Record extracts Start Marker

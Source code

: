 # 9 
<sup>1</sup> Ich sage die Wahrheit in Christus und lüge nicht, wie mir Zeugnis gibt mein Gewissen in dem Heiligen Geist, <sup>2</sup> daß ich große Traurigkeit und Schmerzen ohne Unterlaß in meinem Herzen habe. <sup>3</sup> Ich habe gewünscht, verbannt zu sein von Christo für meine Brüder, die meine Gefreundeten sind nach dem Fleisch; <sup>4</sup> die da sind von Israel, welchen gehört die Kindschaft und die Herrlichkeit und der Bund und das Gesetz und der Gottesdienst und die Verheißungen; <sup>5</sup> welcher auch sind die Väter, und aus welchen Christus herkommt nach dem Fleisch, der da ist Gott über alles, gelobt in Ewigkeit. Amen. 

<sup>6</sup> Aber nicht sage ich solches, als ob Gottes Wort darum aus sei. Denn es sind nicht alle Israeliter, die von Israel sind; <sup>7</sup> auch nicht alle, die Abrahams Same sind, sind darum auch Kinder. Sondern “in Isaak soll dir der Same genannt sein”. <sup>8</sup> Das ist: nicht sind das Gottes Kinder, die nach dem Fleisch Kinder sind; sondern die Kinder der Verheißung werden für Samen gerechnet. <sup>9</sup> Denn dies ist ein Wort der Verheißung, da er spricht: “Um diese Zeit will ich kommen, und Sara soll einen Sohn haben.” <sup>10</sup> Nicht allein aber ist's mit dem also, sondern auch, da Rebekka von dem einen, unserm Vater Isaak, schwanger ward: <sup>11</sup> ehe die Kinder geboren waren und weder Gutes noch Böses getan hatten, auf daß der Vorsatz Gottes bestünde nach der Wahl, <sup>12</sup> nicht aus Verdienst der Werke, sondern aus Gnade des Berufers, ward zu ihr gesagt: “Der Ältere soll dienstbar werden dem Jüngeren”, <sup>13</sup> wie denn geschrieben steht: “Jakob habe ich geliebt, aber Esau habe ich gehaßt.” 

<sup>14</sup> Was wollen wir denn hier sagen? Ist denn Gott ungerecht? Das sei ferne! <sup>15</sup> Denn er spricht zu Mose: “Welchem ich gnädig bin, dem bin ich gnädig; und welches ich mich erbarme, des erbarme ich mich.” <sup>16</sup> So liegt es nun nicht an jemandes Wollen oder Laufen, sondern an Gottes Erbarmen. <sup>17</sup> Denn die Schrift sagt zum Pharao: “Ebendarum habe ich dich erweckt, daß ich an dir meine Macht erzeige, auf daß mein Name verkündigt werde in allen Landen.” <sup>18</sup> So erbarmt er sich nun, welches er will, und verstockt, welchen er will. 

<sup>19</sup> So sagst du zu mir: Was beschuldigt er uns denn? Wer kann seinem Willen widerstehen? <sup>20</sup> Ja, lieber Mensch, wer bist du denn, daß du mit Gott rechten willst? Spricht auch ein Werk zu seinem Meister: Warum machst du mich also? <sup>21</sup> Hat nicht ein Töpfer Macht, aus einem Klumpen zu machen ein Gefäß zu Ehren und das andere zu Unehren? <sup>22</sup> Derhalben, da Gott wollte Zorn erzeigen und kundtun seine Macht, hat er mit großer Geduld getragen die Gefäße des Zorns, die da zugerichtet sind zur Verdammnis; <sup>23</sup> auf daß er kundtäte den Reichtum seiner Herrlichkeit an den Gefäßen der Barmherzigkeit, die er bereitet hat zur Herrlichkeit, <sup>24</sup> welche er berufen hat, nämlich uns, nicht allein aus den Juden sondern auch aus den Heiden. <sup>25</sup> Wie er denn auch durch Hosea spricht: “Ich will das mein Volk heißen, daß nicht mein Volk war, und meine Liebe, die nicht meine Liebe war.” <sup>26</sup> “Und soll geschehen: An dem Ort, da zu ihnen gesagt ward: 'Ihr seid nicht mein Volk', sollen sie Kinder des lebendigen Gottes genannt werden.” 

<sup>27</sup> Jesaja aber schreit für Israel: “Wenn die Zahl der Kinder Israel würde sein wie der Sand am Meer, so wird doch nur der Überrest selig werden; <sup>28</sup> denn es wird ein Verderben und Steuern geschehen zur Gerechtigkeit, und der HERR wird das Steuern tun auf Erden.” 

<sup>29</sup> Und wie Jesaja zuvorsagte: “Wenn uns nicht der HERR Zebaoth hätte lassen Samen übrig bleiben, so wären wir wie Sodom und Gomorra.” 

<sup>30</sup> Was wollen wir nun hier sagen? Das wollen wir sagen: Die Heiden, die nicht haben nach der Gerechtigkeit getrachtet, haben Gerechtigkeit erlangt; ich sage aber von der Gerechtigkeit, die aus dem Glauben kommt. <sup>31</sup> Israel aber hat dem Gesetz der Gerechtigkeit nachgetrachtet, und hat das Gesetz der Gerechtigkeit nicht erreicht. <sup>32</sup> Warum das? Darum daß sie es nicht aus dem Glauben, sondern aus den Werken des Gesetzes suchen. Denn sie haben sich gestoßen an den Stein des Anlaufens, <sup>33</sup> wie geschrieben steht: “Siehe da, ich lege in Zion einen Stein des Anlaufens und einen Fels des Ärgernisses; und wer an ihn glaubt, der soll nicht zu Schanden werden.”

Record extracts End Marker

## The problem
Each record above must be output without any alteration.

## Exercise output
Source code

: # 9 
<sup>1</sup> Ich sage die Wahrheit in Christus und lüge nicht, wie mir Zeugnis gibt mein Gewissen in dem Heiligen Geist, <sup>2</sup> daß ich große Traurigkeit und Schmerzen ohne Unterlaß in meinem Herzen habe. <sup>3</sup> Ich habe gewünscht, verbannt zu sein von Christo für meine Brüder, die meine Gefreundeten sind nach dem Fleisch; <sup>4</sup> die da sind von Israel, welchen gehört die Kindschaft und die Herrlichkeit und der Bund und das Gesetz und der Gottesdienst und die Verheißungen; <sup>5</sup> welcher auch sind die Väter, und aus welchen Christus herkommt nach dem Fleisch, der da ist Gott über alles, gelobt in Ewigkeit. Amen. 

<sup>6</sup> Aber nicht sage ich solches, als ob Gottes Wort darum aus sei. Denn es sind nicht alle Israeliter, die von Israel sind; <sup>7</sup> auch nicht alle, die Abrahams Same sind, sind darum auch Kinder. Sondern “in Isaak soll dir der Same genannt sein”. <sup>8</sup> Das ist: nicht sind das Gottes Kinder, die nach dem Fleisch Kinder sind; sondern die Kinder der Verheißung werden für Samen gerechnet. <sup>9</sup> Denn dies ist ein Wort der Verheißung, da er spricht: “Um diese Zeit will ich kommen, und Sara soll einen Sohn haben.” <sup>10</sup> Nicht allein aber ist's mit dem also, sondern auch, da Rebekka von dem einen, unserm Vater Isaak, schwanger ward: <sup>11</sup> ehe die Kinder geboren waren und weder Gutes noch Böses getan hatten, auf daß der Vorsatz Gottes bestünde nach der Wahl, <sup>12</sup> nicht aus Verdienst der Werke, sondern aus Gnade des Berufers, ward zu ihr gesagt: “Der Ältere soll dienstbar werden dem Jüngeren”, <sup>13</sup> wie denn geschrieben steht: “Jakob habe ich geliebt, aber Esau habe ich gehaßt.” 

<sup>14</sup> Was wollen wir denn hier sagen? Ist denn Gott ungerecht? Das sei ferne! <sup>15</sup> Denn er spricht zu Mose: “Welchem ich gnädig bin, dem bin ich gnädig; und welches ich mich erbarme, des erbarme ich mich.” <sup>16</sup> So liegt es nun nicht an jemandes Wollen oder Laufen, sondern an Gottes Erbarmen. <sup>17</sup> Denn die Schrift sagt zum Pharao: “Ebendarum habe ich dich erweckt, daß ich an dir meine Macht erzeige, auf daß mein Name verkündigt werde in allen Landen.” <sup>18</sup> So erbarmt er sich nun, welches er will, und verstockt, welchen er will. 

<sup>19</sup> So sagst du zu mir: Was beschuldigt er uns denn? Wer kann seinem Willen widerstehen? <sup>20</sup> Ja, lieber Mensch, wer bist du denn, daß du mit Gott rechten willst? Spricht auch ein Werk zu seinem Meister: Warum machst du mich also? <sup>21</sup> Hat nicht ein Töpfer Macht, aus einem Klumpen zu machen ein Gefäß zu Ehren und das andere zu Unehren? <sup>22</sup> Derhalben, da Gott wollte Zorn erzeigen und kundtun seine Macht, hat er mit großer Geduld getragen die Gefäße des Zorns, die da zugerichtet sind zur Verdammnis; <sup>23</sup> auf daß er kundtäte den Reichtum seiner Herrlichkeit an den Gefäßen der Barmherzigkeit, die er bereitet hat zur Herrlichkeit, <sup>24</sup> welche er berufen hat, nämlich uns, nicht allein aus den Juden sondern auch aus den Heiden. <sup>25</sup> Wie er denn auch durch Hosea spricht: “Ich will das mein Volk heißen, daß nicht mein Volk war, und meine Liebe, die nicht meine Liebe war.” <sup>26</sup> “Und soll geschehen: An dem Ort, da zu ihnen gesagt ward: 'Ihr seid nicht mein Volk', sollen sie Kinder des lebendigen Gottes genannt werden.” 

<sup>27</sup> Jesaja aber schreit für Israel: “Wenn die Zahl der Kinder Israel würde sein wie der Sand am Meer, so wird doch nur der Überrest selig werden; <sup>28</sup> denn es wird ein Verderben und Steuern geschehen zur Gerechtigkeit, und der HERR wird das Steuern tun auf Erden.” 

<sup>29</sup> Und wie Jesaja zuvorsagte: “Wenn uns nicht der HERR Zebaoth hätte lassen Samen übrig bleiben, so wären wir wie Sodom und Gomorra.” 

<sup>30</sup> Was wollen wir nun hier sagen? Das wollen wir sagen: Die Heiden, die nicht haben nach der Gerechtigkeit getrachtet, haben Gerechtigkeit erlangt; ich sage aber von der Gerechtigkeit, die aus dem Glauben kommt. <sup>31</sup> Israel aber hat dem Gesetz der Gerechtigkeit nachgetrachtet, und hat das Gesetz der Gerechtigkeit nicht erreicht. <sup>32</sup> Warum das? Darum daß sie es nicht aus dem Glauben, sondern aus den Werken des Gesetzes suchen. Denn sie haben sich gestoßen an den Stein des Anlaufens, <sup>33</sup> wie geschrieben steht: “Siehe da, ich lege in Zion einen Stein des Anlaufens und einen Fels des Ärgernisses; und wer an ihn glaubt, der soll nicht zu Schanden werden.”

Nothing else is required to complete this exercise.